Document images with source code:
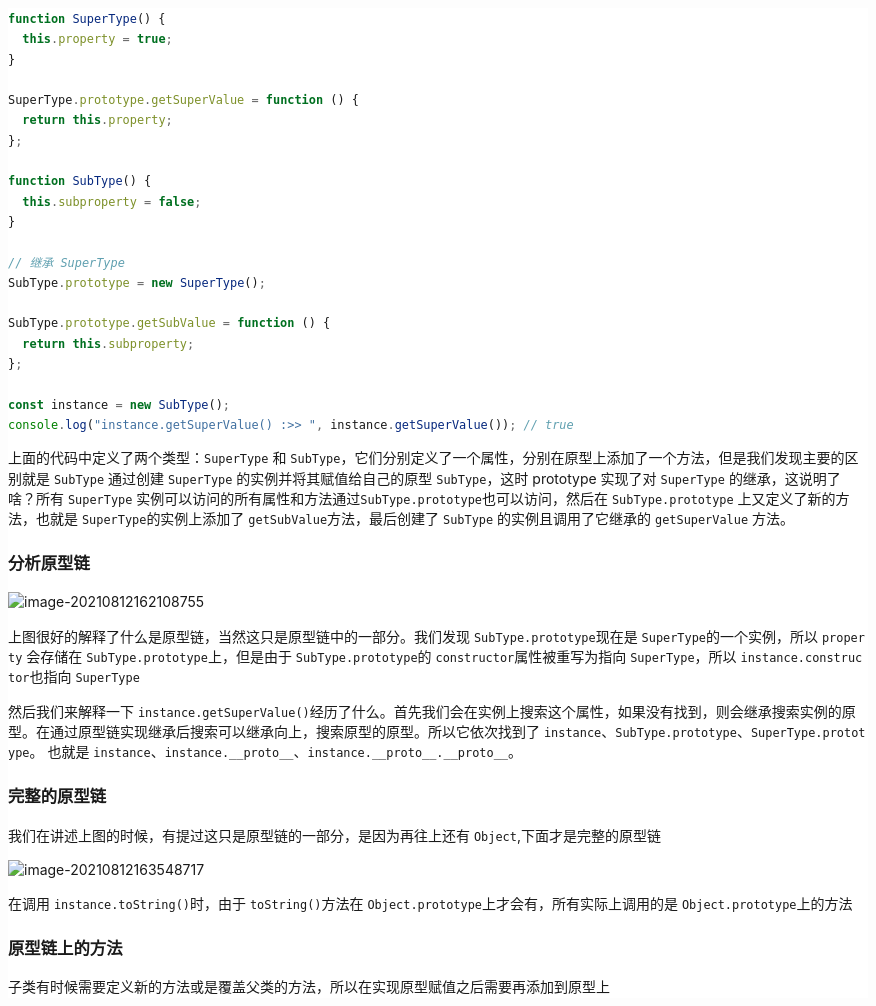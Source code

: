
 ```javascript
function SuperType() {
  this.property = true;
}

SuperType.prototype.getSuperValue = function () {
  return this.property;
};

function SubType() {
  this.subproperty = false;
}

// 继承 SuperType
SubType.prototype = new SuperType();

SubType.prototype.getSubValue = function () {
  return this.subproperty;
};

const instance = new SubType();
console.log("instance.getSuperValue() :>> ", instance.getSuperValue()); // true
```

上面的代码中定义了两个类型：`SuperType` 和 `SubType`，它们分别定义了一个属性，分别在原型上添加了一个方法，但是我们发现主要的区别就是  `SubType` 通过创建 `SuperType` 的实例并将其赋值给自己的原型 `SubType`，这时 prototype 实现了对 `SuperType` 的继承，这说明了啥？所有 `SuperType` 实例可以访问的所有属性和方法通过`SubType.prototype`也可以访问，然后在 `SubType.prototype` 上又定义了新的方法，也就是 `SuperType`的实例上添加了 `getSubValue`方法，最后创建了 `SubType`  的实例且调用了它继承的 `getSuperValue` 方法。

### 分析原型链

![image-20210812162108755](C:\Users\yuqiang_shi\AppData\Roaming\Typora\typora-user-images\image-20210812162108755.png)

 上图很好的解释了什么是原型链，当然这只是原型链中的一部分。我们发现 `SubType.prototype`现在是 `SuperType`的一个实例，所以 `property` 会存储在 `SubType.prototype`上，但是由于 `SubType.prototype`的 `constructor`属性被重写为指向 `SuperType`，所以 `instance.constructor`也指向 `SuperType`

然后我们来解释一下 `instance.getSuperValue()`经历了什么。首先我们会在实例上搜索这个属性，如果没有找到，则会继承搜索实例的原型。在通过原型链实现继承后搜索可以继承向上，搜索原型的原型。所以它依次找到了 `instance`、`SubType.prototype`、`SuperType.prototype`。 也就是 `instance`、`instance.__proto__`、`instance.__proto__.__proto__`。

### 完整的原型链

我们在讲述上图的时候，有提过这只是原型链的一部分，是因为再往上还有 `Object`,下面才是完整的原型链

![image-20210812163548717](C:\Users\yuqiang_shi\AppData\Roaming\Typora\typora-user-images\image-20210812163548717.png)

在调用 `instance.toString()`时，由于 `toString()`方法在 `Object.prototype`上才会有，所有实际上调用的是 `Object.prototype`上的方法

### 原型链上的方法

子类有时候需要定义新的方法或是覆盖父类的方法，所以在实现原型赋值之后需要再添加到原型上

▶ **Task**
Repeat the data above word for word, without pictures.

▶ **Answer**
Source code

:
 ```javascript
function SuperType() {
  this.property = true;
}

SuperType.prototype.getSuperValue = function () {
  return this.property;
};

function SubType() {
  this.subproperty = false;
}

// 继承 SuperType
SubType.prototype = new SuperType();

SubType.prototype.getSubValue = function () {
  return this.subproperty;
};

const instance = new SubType();
console.log("instance.getSuperValue() :>> ", instance.getSuperValue()); // true
```

上面的代码中定义了两个类型：`SuperType` 和 `SubType`，它们分别定义了一个属性，分别在原型上添加了一个方法，但是我们发现主要的区别就是  `SubType` 通过创建 `SuperType` 的实例并将其赋值给自己的原型 `SubType`，这时 prototype 实现了对 `SuperType` 的继承，这说明了啥？所有 `SuperType` 实例可以访问的所有属性和方法通过`SubType.prototype`也可以访问，然后在 `SubType.prototype` 上又定义了新的方法，也就是 `SuperType`的实例上添加了 `getSubValue`方法，最后创建了 `SubType`  的实例且调用了它继承的 `getSuperValue` 方法。

### 分析原型链

![image-20210812162108755](C:\Users\yuqiang_shi\AppData\Roaming\Typora\typora-user-images\image-20210812162108755.png)

 上图很好的解释了什么是原型链，当然这只是原型链中的一部分。我们发现 `SubType.prototype`现在是 `SuperType`的一个实例，所以 `property` 会存储在 `SubType.prototype`上，但是由于 `SubType.prototype`的 `constructor`属性被重写为指向 `SuperType`，所以 `instance.constructor`也指向 `SuperType`

然后我们来解释一下 `instance.getSuperValue()`经历了什么。首先我们会在实例上搜索这个属性，如果没有找到，则会继承搜索实例的原型。在通过原型链实现继承后搜索可以继承向上，搜索原型的原型。所以它依次找到了 `instance`、`SubType.prototype`、`SuperType.prototype`。 也就是 `instance`、`instance.__proto__`、`instance.__proto__.__proto__`。

### 完整的原型链

我们在讲述上图的时候，有提过这只是原型链的一部分，是因为再往上还有 `Object`,下面才是完整的原型链

![image-20210812163548717](C:\Users\yuqiang_shi\AppData\Roaming\Typora\typora-user-images\image-20210812163548717.png)

在调用 `instance.toString()`时，由于 `toString()`方法在 `Object.prototype`上才会有，所有实际上调用的是 `Object.prototype`上的方法

### 原型链上的方法

子类有时候需要定义新的方法或是覆盖父类的方法，所以在实现原型赋值之后需要再添加到原型上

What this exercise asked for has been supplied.